What you are asked to do:
Take the lines below between the one holding "- **Smooth Animations**: 0.3s" and the one holding "- **Static Assets**: Added", inclusive, and copy them exactly. Add nothing.

Records contained in a dataset
════════════════════
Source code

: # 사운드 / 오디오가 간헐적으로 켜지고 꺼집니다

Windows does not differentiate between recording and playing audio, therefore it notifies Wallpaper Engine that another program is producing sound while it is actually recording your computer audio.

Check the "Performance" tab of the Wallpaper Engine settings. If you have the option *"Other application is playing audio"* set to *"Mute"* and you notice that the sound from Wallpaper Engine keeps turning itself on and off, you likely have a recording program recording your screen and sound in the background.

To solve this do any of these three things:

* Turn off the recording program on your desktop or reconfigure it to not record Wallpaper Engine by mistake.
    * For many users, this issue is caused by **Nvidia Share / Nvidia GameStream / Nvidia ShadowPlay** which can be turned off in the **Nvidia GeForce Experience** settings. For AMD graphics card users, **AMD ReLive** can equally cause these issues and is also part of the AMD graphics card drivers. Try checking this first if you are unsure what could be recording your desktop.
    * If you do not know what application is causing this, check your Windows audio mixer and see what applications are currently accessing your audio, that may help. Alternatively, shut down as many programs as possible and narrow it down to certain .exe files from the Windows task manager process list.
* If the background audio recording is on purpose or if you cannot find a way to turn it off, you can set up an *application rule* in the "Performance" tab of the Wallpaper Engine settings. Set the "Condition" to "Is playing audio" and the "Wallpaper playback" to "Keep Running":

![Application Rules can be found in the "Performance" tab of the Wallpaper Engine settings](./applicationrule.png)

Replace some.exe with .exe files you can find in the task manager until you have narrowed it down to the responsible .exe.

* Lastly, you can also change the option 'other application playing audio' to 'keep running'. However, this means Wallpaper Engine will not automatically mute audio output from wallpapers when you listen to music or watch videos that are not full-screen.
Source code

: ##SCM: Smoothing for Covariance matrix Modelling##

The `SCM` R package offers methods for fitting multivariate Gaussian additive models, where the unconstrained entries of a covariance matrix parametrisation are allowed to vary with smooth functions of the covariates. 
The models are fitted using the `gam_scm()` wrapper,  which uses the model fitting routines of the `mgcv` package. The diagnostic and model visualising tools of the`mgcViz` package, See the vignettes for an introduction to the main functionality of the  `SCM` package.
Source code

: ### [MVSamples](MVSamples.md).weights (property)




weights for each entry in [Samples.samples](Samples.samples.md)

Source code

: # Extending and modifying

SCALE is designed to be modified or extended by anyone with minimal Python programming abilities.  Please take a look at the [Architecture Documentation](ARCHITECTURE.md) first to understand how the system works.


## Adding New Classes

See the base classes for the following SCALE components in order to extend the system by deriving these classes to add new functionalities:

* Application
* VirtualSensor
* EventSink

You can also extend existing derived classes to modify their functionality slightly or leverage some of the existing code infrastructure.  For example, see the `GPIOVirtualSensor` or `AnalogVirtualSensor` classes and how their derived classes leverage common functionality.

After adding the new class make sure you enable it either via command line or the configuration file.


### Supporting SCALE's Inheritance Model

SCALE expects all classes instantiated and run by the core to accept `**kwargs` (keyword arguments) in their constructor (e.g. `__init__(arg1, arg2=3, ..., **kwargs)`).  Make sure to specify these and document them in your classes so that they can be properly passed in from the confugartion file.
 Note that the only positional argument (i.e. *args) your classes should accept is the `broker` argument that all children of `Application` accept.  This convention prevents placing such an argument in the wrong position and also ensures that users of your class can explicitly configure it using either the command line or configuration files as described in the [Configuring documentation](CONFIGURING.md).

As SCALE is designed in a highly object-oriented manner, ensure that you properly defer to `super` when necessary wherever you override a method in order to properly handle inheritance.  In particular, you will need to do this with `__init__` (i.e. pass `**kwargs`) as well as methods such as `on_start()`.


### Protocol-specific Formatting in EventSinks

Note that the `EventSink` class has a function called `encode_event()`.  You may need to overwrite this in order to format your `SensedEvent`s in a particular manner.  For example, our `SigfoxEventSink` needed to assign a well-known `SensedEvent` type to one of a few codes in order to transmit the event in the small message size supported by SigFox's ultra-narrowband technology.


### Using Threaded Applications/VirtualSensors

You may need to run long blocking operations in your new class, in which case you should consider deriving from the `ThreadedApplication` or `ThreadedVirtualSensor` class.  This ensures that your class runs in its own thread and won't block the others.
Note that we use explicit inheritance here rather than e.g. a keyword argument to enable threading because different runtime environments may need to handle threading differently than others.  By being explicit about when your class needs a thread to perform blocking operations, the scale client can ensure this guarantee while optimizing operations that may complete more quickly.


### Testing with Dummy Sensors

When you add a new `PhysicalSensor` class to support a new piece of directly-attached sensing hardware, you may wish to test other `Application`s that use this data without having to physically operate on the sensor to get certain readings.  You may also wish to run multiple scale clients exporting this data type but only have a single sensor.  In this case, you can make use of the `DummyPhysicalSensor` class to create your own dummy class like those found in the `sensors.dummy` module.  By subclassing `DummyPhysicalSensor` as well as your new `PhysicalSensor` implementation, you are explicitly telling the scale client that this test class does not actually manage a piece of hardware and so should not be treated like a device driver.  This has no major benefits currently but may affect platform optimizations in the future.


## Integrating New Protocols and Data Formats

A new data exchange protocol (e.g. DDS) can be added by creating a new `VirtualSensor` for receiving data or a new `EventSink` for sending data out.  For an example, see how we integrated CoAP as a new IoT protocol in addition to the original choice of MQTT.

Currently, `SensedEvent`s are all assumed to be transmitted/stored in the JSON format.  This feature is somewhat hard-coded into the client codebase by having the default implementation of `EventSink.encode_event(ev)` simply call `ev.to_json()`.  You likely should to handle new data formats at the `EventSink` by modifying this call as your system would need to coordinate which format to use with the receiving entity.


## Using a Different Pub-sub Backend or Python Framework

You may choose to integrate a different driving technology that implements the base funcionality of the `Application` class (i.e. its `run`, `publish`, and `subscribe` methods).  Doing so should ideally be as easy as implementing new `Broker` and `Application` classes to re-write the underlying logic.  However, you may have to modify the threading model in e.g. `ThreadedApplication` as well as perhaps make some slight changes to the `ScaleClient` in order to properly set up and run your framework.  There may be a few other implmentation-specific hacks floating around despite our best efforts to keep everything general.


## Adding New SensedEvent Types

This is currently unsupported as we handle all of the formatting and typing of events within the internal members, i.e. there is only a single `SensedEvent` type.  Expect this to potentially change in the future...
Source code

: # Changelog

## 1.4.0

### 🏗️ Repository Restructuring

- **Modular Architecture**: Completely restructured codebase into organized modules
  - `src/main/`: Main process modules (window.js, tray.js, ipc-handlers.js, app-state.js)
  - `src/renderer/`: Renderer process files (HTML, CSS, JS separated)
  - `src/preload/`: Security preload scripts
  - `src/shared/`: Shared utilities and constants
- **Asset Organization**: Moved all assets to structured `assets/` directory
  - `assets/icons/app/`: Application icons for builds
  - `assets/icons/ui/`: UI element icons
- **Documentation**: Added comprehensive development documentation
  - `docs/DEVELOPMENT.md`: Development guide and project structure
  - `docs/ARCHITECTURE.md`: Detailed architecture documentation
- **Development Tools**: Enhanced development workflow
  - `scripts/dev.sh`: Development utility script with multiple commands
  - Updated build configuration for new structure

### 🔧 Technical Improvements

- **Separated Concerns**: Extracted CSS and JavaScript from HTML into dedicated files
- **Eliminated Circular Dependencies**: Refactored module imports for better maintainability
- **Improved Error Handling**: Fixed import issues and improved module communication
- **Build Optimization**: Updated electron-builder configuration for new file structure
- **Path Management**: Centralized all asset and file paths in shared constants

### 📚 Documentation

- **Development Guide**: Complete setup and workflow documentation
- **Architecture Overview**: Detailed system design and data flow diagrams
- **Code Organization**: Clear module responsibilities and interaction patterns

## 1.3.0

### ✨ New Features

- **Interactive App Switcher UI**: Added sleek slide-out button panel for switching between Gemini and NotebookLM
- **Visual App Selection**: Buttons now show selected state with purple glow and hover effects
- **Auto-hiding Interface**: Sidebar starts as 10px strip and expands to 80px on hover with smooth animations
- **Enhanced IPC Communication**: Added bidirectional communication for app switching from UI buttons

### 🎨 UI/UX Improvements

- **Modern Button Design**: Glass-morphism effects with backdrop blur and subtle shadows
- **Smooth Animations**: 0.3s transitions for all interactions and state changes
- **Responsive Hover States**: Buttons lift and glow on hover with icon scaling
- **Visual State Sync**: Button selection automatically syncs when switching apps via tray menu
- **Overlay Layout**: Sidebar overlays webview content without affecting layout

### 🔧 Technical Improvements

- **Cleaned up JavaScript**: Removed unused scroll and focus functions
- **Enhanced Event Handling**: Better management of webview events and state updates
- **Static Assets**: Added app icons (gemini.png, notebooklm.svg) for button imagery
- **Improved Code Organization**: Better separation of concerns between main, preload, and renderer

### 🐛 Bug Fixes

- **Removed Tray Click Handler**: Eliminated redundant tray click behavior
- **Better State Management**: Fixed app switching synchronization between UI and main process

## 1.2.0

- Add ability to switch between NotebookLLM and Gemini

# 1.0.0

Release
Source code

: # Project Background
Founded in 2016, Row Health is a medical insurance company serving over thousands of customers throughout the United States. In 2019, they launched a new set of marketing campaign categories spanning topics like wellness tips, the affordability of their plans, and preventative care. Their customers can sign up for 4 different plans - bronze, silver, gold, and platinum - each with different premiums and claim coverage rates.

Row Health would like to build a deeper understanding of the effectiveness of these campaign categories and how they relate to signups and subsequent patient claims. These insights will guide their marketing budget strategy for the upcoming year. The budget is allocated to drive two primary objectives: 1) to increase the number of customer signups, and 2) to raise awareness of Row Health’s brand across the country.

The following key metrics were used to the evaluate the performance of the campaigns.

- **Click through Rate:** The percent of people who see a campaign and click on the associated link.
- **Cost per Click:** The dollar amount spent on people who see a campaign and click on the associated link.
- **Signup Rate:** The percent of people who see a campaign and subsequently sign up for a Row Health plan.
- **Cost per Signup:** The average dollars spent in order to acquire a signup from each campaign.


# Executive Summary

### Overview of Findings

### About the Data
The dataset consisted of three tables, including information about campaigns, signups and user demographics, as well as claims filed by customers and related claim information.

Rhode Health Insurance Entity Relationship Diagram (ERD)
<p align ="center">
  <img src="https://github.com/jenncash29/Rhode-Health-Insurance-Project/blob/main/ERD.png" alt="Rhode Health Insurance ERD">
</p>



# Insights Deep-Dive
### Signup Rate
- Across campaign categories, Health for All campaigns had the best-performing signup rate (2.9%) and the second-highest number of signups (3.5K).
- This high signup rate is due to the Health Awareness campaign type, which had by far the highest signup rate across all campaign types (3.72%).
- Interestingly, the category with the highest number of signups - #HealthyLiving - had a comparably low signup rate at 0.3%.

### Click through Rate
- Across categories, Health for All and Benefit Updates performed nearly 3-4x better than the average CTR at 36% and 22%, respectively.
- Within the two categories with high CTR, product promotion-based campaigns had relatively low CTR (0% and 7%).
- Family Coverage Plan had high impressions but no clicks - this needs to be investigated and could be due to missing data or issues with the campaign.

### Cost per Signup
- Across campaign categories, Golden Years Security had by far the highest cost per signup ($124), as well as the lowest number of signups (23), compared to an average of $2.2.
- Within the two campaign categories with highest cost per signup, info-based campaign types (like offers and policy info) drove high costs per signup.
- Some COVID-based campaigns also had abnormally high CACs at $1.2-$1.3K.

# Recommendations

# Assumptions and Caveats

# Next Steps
════════════════════
Answer box:
- **Smooth Animations**: 0.3s transitions for all interactions and state changes
- **Responsive Hover States**: Buttons lift and glow on hover with icon scaling
- **Visual State Sync**: Button selection automatically syncs when switching apps via tray menu
- **Overlay Layout**: Sidebar overlays webview content without affecting layout

### 🔧 Technical Improvements

- **Cleaned up JavaScript**: Removed unused scroll and focus functions
- **Enhanced Event Handling**: Better management of webview events and state updates
- **Static Assets**: Added app icons (gemini.png, notebooklm.svg) for button imagery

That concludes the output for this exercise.